| Prompt |
Could you print exactly the lines of the listing below, starting at the line that has "by the merge" and ending at the line that has "a CI server", and only those lines?
+---+
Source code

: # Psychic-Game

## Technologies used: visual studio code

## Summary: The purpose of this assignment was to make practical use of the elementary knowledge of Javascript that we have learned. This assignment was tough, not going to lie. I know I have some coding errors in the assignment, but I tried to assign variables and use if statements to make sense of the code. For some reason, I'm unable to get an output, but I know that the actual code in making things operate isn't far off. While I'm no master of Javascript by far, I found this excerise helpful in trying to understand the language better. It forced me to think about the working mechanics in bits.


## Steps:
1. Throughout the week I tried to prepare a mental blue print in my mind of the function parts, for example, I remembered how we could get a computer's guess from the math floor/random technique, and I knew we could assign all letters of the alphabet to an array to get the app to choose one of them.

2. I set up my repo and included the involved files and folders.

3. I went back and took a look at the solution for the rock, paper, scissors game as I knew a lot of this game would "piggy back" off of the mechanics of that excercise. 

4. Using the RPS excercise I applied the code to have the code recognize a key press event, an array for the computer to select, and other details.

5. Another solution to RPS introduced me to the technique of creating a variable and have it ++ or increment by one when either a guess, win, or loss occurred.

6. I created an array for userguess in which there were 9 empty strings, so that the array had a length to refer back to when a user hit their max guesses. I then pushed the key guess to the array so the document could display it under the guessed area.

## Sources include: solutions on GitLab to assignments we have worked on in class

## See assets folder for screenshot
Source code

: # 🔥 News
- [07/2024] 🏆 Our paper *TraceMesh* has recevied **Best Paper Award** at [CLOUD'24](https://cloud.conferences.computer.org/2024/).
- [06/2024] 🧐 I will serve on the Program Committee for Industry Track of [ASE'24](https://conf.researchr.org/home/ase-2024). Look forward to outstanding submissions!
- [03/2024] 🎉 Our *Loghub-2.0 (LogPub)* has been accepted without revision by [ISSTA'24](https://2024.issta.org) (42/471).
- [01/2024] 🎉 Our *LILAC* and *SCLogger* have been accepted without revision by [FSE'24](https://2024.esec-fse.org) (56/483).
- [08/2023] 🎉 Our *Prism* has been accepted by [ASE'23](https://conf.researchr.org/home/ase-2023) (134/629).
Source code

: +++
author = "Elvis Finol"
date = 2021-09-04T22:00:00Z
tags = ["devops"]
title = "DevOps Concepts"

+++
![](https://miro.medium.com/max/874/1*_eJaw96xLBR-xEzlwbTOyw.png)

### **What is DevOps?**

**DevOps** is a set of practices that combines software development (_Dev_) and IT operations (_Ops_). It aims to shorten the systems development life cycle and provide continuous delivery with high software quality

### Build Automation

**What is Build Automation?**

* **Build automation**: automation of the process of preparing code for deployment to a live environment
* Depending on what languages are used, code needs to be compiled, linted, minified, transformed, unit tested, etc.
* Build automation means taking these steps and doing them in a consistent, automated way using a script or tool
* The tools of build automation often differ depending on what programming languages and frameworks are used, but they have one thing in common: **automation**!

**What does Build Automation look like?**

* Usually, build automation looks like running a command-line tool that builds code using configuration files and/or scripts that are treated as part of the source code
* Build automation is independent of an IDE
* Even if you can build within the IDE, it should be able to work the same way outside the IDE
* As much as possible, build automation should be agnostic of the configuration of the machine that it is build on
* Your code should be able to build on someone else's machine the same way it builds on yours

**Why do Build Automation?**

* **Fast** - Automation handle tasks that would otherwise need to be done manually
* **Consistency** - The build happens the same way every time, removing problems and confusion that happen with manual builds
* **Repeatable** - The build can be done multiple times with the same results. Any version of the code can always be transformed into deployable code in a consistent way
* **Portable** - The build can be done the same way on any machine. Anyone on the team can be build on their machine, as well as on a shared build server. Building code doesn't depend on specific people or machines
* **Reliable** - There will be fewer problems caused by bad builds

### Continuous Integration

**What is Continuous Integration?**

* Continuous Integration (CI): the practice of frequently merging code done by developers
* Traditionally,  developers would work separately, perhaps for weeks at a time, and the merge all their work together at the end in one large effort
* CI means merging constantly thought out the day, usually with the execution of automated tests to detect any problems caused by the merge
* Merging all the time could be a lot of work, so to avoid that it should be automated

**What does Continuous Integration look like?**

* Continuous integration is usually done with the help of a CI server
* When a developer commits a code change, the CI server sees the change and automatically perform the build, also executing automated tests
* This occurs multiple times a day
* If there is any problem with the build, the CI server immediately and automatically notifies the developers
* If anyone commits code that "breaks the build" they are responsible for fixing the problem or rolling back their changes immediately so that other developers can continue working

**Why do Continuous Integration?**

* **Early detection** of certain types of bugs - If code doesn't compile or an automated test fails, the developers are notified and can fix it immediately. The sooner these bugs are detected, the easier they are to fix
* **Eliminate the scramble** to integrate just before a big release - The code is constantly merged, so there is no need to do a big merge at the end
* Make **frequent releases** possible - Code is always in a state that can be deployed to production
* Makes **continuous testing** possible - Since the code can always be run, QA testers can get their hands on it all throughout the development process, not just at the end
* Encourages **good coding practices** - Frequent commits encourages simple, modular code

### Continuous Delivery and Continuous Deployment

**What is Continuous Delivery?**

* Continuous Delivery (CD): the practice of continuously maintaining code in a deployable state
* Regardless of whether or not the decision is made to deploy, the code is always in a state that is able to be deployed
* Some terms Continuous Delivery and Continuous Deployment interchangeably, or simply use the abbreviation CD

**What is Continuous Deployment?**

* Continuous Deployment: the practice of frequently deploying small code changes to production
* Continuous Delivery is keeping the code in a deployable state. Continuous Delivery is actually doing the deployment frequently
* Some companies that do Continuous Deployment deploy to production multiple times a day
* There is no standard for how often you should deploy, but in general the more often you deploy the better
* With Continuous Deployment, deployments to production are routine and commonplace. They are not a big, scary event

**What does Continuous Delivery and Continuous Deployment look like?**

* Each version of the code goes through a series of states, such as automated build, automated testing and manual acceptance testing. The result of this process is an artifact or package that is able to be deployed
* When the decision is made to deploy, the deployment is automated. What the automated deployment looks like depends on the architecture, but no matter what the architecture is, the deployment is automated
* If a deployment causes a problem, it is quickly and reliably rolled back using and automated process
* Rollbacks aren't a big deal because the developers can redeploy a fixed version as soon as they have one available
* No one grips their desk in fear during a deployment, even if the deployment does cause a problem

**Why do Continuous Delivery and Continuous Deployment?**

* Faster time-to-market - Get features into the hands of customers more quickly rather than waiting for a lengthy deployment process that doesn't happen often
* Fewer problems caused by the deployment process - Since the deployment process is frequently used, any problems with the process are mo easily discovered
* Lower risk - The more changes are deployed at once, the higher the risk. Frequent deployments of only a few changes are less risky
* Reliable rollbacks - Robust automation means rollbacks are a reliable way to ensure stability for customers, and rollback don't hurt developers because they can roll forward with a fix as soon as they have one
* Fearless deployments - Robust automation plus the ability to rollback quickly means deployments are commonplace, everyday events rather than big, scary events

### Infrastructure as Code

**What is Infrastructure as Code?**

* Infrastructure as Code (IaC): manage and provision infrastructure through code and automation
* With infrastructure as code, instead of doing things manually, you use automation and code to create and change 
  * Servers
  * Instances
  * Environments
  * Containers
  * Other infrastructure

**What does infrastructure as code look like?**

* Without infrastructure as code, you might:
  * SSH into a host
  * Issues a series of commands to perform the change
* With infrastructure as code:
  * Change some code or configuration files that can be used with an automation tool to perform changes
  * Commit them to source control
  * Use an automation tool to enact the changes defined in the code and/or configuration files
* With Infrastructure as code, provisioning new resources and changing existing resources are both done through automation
+---+
| Response area |
* CI means merging constantly thought out the day, usually with the execution of automated tests to detect any problems caused by the merge
* Merging all the time could be a lot of work, so to avoid that it should be automated

**What does Continuous Integration look like?**

* Continuous integration is usually done with the help of a CI server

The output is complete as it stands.